I dropped by their site as well. I noticed they had the biggest awning I had ever seen on an Outback. Their awning covered both doors on the 28. They had it insatlled right from the dealer. Great idea if you are thinking about a 28.

The Forum is getting larger or the world is simpler getting smaller either way camping and meeting new people is always a blast.

Thor


----------



## Herbicidal

Most excellent!







I have yet to meet a fellow Outbacker at a campground. Hopefully just a matter of time.


----------



## Doxie-Doglover-Too

Hi Snowman!







haven't seen him on the forum, but hello anyway! isn't it fun Thor to run into another Outbacker!


----------



## RizFam

very cool news


----------



## mobile_cottager

Hi Thor
If I'm correct...... Do you live in Bowmanville
Thats were we live


----------



## Thor

mobile_cottager said:


> Hi Thor
> If I'm correct...... Do you live in Bowmanville
> Thats were we live


You are correct. I back on to the Bowmanville creek. Where are you? email me

Thor


----------



## Kamm

Soon be time for a Canadian Rally... maybe 2, 1 east and 1 west!
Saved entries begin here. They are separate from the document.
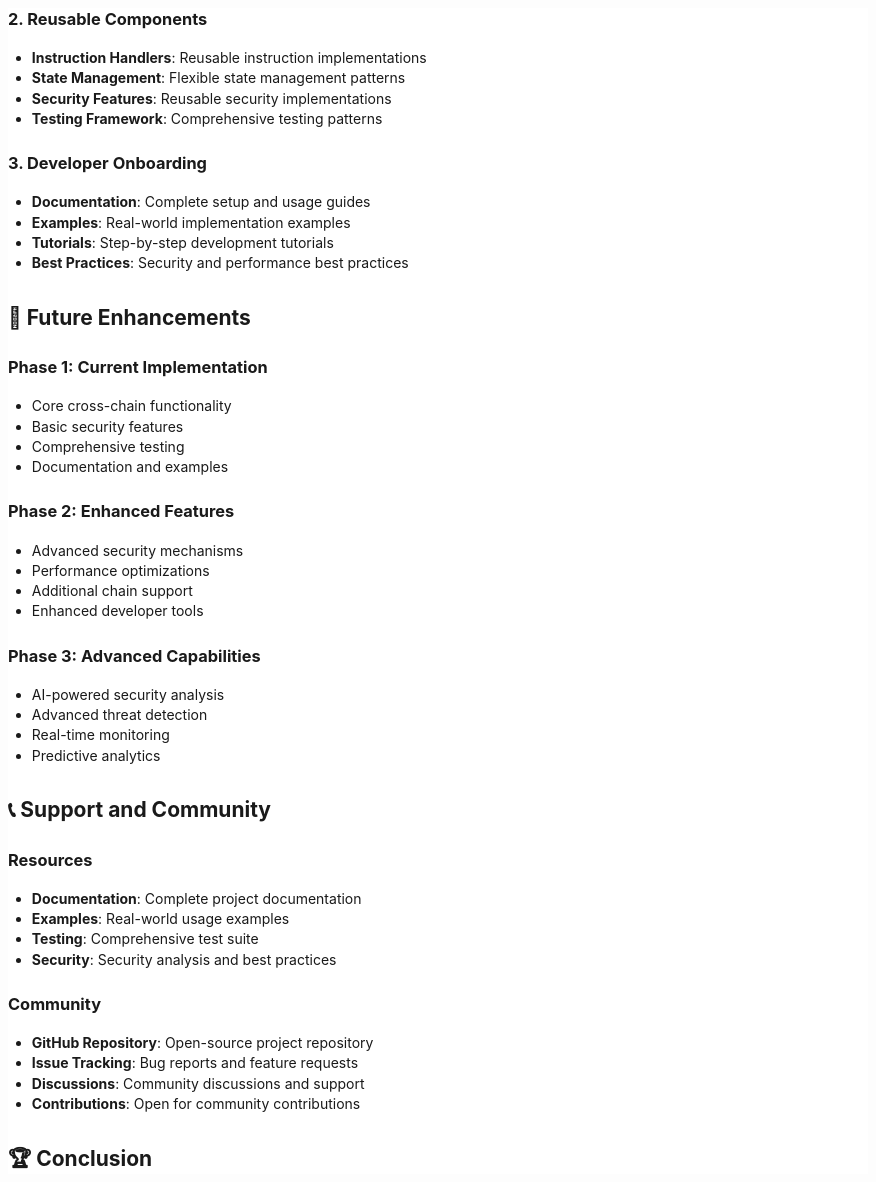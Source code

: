 ### 2. Reusable Components
- **Instruction Handlers**: Reusable instruction implementations
- **State Management**: Flexible state management patterns
- **Security Features**: Reusable security implementations
- **Testing Framework**: Comprehensive testing patterns

### 3. Developer Onboarding
- **Documentation**: Complete setup and usage guides
- **Examples**: Real-world implementation examples
- **Tutorials**: Step-by-step development tutorials
- **Best Practices**: Security and performance best practices

## 🔮 Future Enhancements

### Phase 1: Current Implementation
- Core cross-chain functionality
- Basic security features
- Comprehensive testing
- Documentation and examples

### Phase 2: Enhanced Features
- Advanced security mechanisms
- Performance optimizations
- Additional chain support
- Enhanced developer tools

### Phase 3: Advanced Capabilities
- AI-powered security analysis
- Advanced threat detection
- Real-time monitoring
- Predictive analytics

## 📞 Support and Community

### Resources
- **Documentation**: Complete project documentation
- **Examples**: Real-world usage examples
- **Testing**: Comprehensive test suite
- **Security**: Security analysis and best practices

### Community
- **GitHub Repository**: Open-source project repository
- **Issue Tracking**: Bug reports and feature requests
- **Discussions**: Community discussions and support
- **Contributions**: Open for community contributions

## 🏆 Conclusion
We travelled over 5000km from Ontario to the east coast this summer and only saw 1 Outback in a campground and only 5 or 6 on the road. Saw hundreds of SOB's.

I know that there are lots out there though!!!


----------



## Doxie-Doglover-Too

what's a KM?







just kidding


----------



## Northern Wind

I'm all in for a Canadian Rally, of course I'm all in for any rally!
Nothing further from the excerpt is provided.